Look at the threats. Enemy artillery (tube and rocket) will hit us if we mass before the attack in observable areas - this is where being mounted helps. Other than that, the enemy artillery won't chase around dismounted soldiers with fire missions. As our attack commences, the enemy's artillery is probably going to shift to counter-battery fire, or trying to disrupt our depth and reserves.

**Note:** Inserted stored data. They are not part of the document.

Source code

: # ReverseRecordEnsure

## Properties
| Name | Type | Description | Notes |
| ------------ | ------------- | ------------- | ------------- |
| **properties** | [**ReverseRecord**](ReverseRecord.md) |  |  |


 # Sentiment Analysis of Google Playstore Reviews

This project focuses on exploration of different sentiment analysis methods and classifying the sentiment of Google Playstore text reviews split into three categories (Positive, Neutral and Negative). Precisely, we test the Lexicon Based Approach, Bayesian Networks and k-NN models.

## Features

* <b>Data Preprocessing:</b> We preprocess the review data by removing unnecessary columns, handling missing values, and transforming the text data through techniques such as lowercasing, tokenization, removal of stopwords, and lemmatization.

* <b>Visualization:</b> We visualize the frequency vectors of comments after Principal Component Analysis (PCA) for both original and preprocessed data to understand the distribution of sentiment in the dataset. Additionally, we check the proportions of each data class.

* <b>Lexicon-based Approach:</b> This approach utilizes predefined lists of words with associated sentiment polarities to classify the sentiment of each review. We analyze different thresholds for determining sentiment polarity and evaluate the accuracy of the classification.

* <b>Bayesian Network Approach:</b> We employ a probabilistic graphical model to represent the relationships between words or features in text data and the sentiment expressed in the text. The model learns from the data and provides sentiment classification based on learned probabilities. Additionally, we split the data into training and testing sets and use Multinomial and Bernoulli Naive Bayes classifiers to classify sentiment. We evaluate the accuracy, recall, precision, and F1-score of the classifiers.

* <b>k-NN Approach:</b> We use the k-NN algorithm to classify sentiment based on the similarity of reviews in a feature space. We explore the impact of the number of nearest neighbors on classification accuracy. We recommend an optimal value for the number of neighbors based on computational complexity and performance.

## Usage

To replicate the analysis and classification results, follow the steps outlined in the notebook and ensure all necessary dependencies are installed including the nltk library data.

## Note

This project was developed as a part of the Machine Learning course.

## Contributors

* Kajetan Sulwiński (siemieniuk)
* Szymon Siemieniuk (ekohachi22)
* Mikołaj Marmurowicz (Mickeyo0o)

As we close into and out of the attack position, the enemy will largely have three systems to hit us with: mortars, direct fire from missiles and guns, and direct fire from small arms and machine guns. Yes, being buttoned up in a APC can mitigate the threat from machine guns, but so can moving behind a main battle tank. Direct fire anti-tank systems and enemy tanks will brew our vehicles up, passengers and all. Mortar fire will be (and always was) problematic. However, when you weigh the chance of a mortar round catching a section moving on foot behind a tank to that of an anti-tank guided missile or recoilless rifle smacking a 35 ton armoured vehicle moving at about 10-15km (because that's all you can really do buttoned up), I'd offer that the latter probably has a better chance of being catastrophic. You can't reduce risk to nil, but you can mitigate it by "not having all your eggs in one light armoured basket."

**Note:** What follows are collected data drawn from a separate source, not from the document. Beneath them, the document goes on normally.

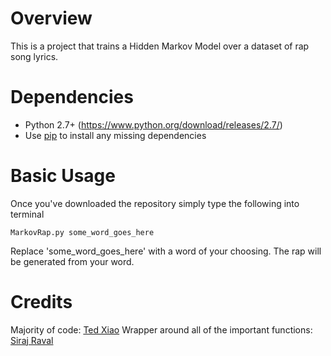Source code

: Overview
============
This is a project that trains a Hidden Markov Model over a dataset of rap song lyrics.

Dependencies
============
* Python 2.7+ (https://www.python.org/download/releases/2.7/)
* Use [pip](https://pypi.python.org/pypi/pip) to install any missing dependencies

Basic Usage
===========

Once you've downloaded the repository simply type the following into terminal

`MarkovRap.py some_word_goes_here`

Replace 'some_word_goes_here' with a word of your choosing. The rap will be generated from your word.

Credits
===========
Majority of code: [Ted Xiao](https://github.com/txizzle/Markov_Rap_Generator)
Wrapper around all of the important functions: [Siraj Raval](https://github.com/llSourcell/Rap_Lyric_Generator)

This is where the Company Commander earns his money. The attack position is, according to Land Ops, "the last position held by the assaulting force before crossing the LD...not under direct fire or observation and not a known or likely adversary artillery target." The commander has to select a good attack position, one where the bigger danger to his or her force transitions from indirect fires to direct fires.